(Data for the task):
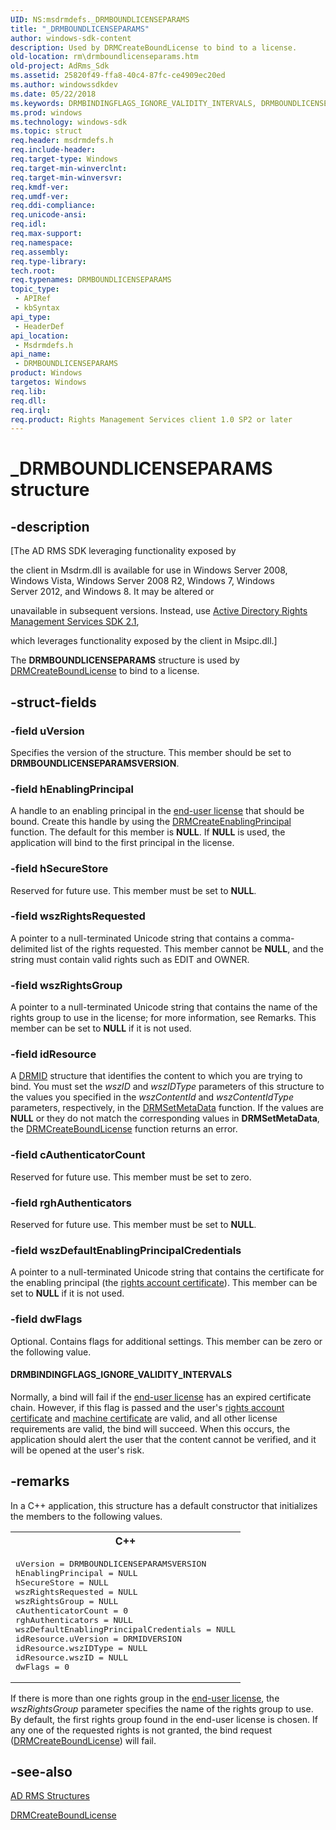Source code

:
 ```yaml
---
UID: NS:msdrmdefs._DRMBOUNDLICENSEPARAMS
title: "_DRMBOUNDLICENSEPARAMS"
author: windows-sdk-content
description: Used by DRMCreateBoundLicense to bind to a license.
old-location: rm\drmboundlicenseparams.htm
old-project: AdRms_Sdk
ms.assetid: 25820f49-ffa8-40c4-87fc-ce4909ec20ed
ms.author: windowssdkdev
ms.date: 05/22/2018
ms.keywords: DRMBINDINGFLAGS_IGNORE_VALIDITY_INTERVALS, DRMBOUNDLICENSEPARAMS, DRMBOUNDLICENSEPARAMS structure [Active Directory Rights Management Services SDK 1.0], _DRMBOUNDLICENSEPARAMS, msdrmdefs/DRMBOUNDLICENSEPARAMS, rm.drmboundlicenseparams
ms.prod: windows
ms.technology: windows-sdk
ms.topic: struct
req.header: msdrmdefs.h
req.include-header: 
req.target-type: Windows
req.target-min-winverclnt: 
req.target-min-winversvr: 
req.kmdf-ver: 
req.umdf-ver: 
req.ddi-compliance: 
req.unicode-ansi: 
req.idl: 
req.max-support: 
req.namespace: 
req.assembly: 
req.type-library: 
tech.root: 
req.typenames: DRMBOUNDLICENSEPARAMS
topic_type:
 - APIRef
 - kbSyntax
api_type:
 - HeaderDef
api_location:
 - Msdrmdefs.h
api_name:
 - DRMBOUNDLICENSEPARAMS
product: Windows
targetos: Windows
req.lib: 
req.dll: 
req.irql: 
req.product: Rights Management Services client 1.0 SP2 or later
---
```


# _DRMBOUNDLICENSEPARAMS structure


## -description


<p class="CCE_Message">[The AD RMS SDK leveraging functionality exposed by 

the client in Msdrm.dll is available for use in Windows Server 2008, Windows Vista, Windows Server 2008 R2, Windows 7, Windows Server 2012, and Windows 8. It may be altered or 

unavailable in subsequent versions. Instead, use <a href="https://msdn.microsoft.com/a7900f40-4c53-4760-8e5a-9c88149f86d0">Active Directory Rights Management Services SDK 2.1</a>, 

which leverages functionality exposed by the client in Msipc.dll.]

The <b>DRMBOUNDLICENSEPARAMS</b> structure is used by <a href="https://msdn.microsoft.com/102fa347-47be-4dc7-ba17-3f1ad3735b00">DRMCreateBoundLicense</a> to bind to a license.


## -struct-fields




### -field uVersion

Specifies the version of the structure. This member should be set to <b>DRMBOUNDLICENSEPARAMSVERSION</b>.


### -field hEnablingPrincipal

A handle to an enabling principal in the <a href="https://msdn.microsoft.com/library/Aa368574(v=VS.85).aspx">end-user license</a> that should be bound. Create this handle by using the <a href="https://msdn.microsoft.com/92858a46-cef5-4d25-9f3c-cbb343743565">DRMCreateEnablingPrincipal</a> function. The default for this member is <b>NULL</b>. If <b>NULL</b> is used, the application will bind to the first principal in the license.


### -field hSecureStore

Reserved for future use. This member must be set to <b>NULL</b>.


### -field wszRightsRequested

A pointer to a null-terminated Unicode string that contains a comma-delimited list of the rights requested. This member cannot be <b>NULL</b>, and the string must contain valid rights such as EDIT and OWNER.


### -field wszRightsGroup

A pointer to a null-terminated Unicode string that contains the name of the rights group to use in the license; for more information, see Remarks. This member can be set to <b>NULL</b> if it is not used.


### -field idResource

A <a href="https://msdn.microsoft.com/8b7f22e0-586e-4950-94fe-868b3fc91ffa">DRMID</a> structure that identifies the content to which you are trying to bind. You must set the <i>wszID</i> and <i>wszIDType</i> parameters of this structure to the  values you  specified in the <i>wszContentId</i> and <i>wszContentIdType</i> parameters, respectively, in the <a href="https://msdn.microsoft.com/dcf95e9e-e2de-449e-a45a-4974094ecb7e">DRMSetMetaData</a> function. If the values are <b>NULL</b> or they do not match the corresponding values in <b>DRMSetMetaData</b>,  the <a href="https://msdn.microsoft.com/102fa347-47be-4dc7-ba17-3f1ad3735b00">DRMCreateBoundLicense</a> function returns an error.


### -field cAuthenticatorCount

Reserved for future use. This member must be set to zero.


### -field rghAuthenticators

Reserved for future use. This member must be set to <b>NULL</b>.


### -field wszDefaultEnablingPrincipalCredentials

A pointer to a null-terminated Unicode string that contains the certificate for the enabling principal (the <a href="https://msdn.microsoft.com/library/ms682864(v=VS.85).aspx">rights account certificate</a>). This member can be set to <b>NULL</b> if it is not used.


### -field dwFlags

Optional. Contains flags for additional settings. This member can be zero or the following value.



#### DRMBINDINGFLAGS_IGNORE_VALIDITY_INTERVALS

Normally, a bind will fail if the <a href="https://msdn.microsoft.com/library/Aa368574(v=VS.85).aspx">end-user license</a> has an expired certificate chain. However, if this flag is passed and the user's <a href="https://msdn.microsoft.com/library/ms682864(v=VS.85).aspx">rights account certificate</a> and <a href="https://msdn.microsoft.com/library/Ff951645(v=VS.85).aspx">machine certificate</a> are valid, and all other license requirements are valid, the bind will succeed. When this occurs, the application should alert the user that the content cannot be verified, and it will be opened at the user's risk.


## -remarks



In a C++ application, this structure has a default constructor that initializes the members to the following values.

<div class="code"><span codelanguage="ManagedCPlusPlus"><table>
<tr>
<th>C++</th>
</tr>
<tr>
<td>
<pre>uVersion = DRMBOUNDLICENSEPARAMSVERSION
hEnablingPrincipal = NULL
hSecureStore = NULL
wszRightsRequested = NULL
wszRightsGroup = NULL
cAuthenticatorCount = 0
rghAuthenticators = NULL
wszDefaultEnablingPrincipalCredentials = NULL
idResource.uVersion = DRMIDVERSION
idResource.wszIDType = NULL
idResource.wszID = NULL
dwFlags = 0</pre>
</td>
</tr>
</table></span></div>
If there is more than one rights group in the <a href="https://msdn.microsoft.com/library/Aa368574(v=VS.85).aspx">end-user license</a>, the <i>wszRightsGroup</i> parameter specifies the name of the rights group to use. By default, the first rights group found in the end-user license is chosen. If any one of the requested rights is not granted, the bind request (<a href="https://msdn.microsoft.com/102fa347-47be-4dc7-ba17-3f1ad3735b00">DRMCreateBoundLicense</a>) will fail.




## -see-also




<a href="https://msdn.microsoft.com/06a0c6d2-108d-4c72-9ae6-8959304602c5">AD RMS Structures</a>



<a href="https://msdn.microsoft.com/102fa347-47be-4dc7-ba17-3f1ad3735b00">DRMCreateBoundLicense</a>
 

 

(Your instructions): Set every line of the records down again exactly, and exclude all pictures.

(Answer to this problem):
Source code

:
 ```yaml
---
UID: NS:msdrmdefs._DRMBOUNDLICENSEPARAMS
title: "_DRMBOUNDLICENSEPARAMS"
author: windows-sdk-content
description: Used by DRMCreateBoundLicense to bind to a license.
old-location: rm\drmboundlicenseparams.htm
old-project: AdRms_Sdk
ms.assetid: 25820f49-ffa8-40c4-87fc-ce4909ec20ed
ms.author: windowssdkdev
ms.date: 05/22/2018
ms.keywords: DRMBINDINGFLAGS_IGNORE_VALIDITY_INTERVALS, DRMBOUNDLICENSEPARAMS, DRMBOUNDLICENSEPARAMS structure [Active Directory Rights Management Services SDK 1.0], _DRMBOUNDLICENSEPARAMS, msdrmdefs/DRMBOUNDLICENSEPARAMS, rm.drmboundlicenseparams
ms.prod: windows
ms.technology: windows-sdk
ms.topic: struct
req.header: msdrmdefs.h
req.include-header: 
req.target-type: Windows
req.target-min-winverclnt: 
req.target-min-winversvr: 
req.kmdf-ver: 
req.umdf-ver: 
req.ddi-compliance: 
req.unicode-ansi: 
req.idl: 
req.max-support: 
req.namespace: 
req.assembly: 
req.type-library: 
tech.root: 
req.typenames: DRMBOUNDLICENSEPARAMS
topic_type:
 - APIRef
 - kbSyntax
api_type:
 - HeaderDef
api_location:
 - Msdrmdefs.h
api_name:
 - DRMBOUNDLICENSEPARAMS
product: Windows
targetos: Windows
req.lib: 
req.dll: 
req.irql: 
req.product: Rights Management Services client 1.0 SP2 or later
---
```


# _DRMBOUNDLICENSEPARAMS structure


## -description


<p class="CCE_Message">[The AD RMS SDK leveraging functionality exposed by 

the client in Msdrm.dll is available for use in Windows Server 2008, Windows Vista, Windows Server 2008 R2, Windows 7, Windows Server 2012, and Windows 8. It may be altered or 

unavailable in subsequent versions. Instead, use <a href="https://msdn.microsoft.com/a7900f40-4c53-4760-8e5a-9c88149f86d0">Active Directory Rights Management Services SDK 2.1</a>, 

which leverages functionality exposed by the client in Msipc.dll.]

The <b>DRMBOUNDLICENSEPARAMS</b> structure is used by <a href="https://msdn.microsoft.com/102fa347-47be-4dc7-ba17-3f1ad3735b00">DRMCreateBoundLicense</a> to bind to a license.


## -struct-fields




### -field uVersion

Specifies the version of the structure. This member should be set to <b>DRMBOUNDLICENSEPARAMSVERSION</b>.


### -field hEnablingPrincipal

A handle to an enabling principal in the <a href="https://msdn.microsoft.com/library/Aa368574(v=VS.85).aspx">end-user license</a> that should be bound. Create this handle by using the <a href="https://msdn.microsoft.com/92858a46-cef5-4d25-9f3c-cbb343743565">DRMCreateEnablingPrincipal</a> function. The default for this member is <b>NULL</b>. If <b>NULL</b> is used, the application will bind to the first principal in the license.


### -field hSecureStore

Reserved for future use. This member must be set to <b>NULL</b>.


### -field wszRightsRequested

A pointer to a null-terminated Unicode string that contains a comma-delimited list of the rights requested. This member cannot be <b>NULL</b>, and the string must contain valid rights such as EDIT and OWNER.


### -field wszRightsGroup

A pointer to a null-terminated Unicode string that contains the name of the rights group to use in the license; for more information, see Remarks. This member can be set to <b>NULL</b> if it is not used.


### -field idResource

A <a href="https://msdn.microsoft.com/8b7f22e0-586e-4950-94fe-868b3fc91ffa">DRMID</a> structure that identifies the content to which you are trying to bind. You must set the <i>wszID</i> and <i>wszIDType</i> parameters of this structure to the  values you  specified in the <i>wszContentId</i> and <i>wszContentIdType</i> parameters, respectively, in the <a href="https://msdn.microsoft.com/dcf95e9e-e2de-449e-a45a-4974094ecb7e">DRMSetMetaData</a> function. If the values are <b>NULL</b> or they do not match the corresponding values in <b>DRMSetMetaData</b>,  the <a href="https://msdn.microsoft.com/102fa347-47be-4dc7-ba17-3f1ad3735b00">DRMCreateBoundLicense</a> function returns an error.


### -field cAuthenticatorCount

Reserved for future use. This member must be set to zero.


### -field rghAuthenticators

Reserved for future use. This member must be set to <b>NULL</b>.


### -field wszDefaultEnablingPrincipalCredentials

A pointer to a null-terminated Unicode string that contains the certificate for the enabling principal (the <a href="https://msdn.microsoft.com/library/ms682864(v=VS.85).aspx">rights account certificate</a>). This member can be set to <b>NULL</b> if it is not used.


### -field dwFlags

Optional. Contains flags for additional settings. This member can be zero or the following value.



#### DRMBINDINGFLAGS_IGNORE_VALIDITY_INTERVALS

Normally, a bind will fail if the <a href="https://msdn.microsoft.com/library/Aa368574(v=VS.85).aspx">end-user license</a> has an expired certificate chain. However, if this flag is passed and the user's <a href="https://msdn.microsoft.com/library/ms682864(v=VS.85).aspx">rights account certificate</a> and <a href="https://msdn.microsoft.com/library/Ff951645(v=VS.85).aspx">machine certificate</a> are valid, and all other license requirements are valid, the bind will succeed. When this occurs, the application should alert the user that the content cannot be verified, and it will be opened at the user's risk.


## -remarks



In a C++ application, this structure has a default constructor that initializes the members to the following values.

<div class="code"><span codelanguage="ManagedCPlusPlus"><table>
<tr>
<th>C++</th>
</tr>
<tr>
<td>
<pre>uVersion = DRMBOUNDLICENSEPARAMSVERSION
hEnablingPrincipal = NULL
hSecureStore = NULL
wszRightsRequested = NULL
wszRightsGroup = NULL
cAuthenticatorCount = 0
rghAuthenticators = NULL
wszDefaultEnablingPrincipalCredentials = NULL
idResource.uVersion = DRMIDVERSION
idResource.wszIDType = NULL
idResource.wszID = NULL
dwFlags = 0</pre>
</td>
</tr>
</table></span></div>
If there is more than one rights group in the <a href="https://msdn.microsoft.com/library/Aa368574(v=VS.85).aspx">end-user license</a>, the <i>wszRightsGroup</i> parameter specifies the name of the rights group to use. By default, the first rights group found in the end-user license is chosen. If any one of the requested rights is not granted, the bind request (<a href="https://msdn.microsoft.com/102fa347-47be-4dc7-ba17-3f1ad3735b00">DRMCreateBoundLicense</a>) will fail.




## -see-also




<a href="https://msdn.microsoft.com/06a0c6d2-108d-4c72-9ae6-8959304602c5">AD RMS Structures</a>



<a href="https://msdn.microsoft.com/102fa347-47be-4dc7-ba17-3f1ad3735b00">DRMCreateBoundLicense</a>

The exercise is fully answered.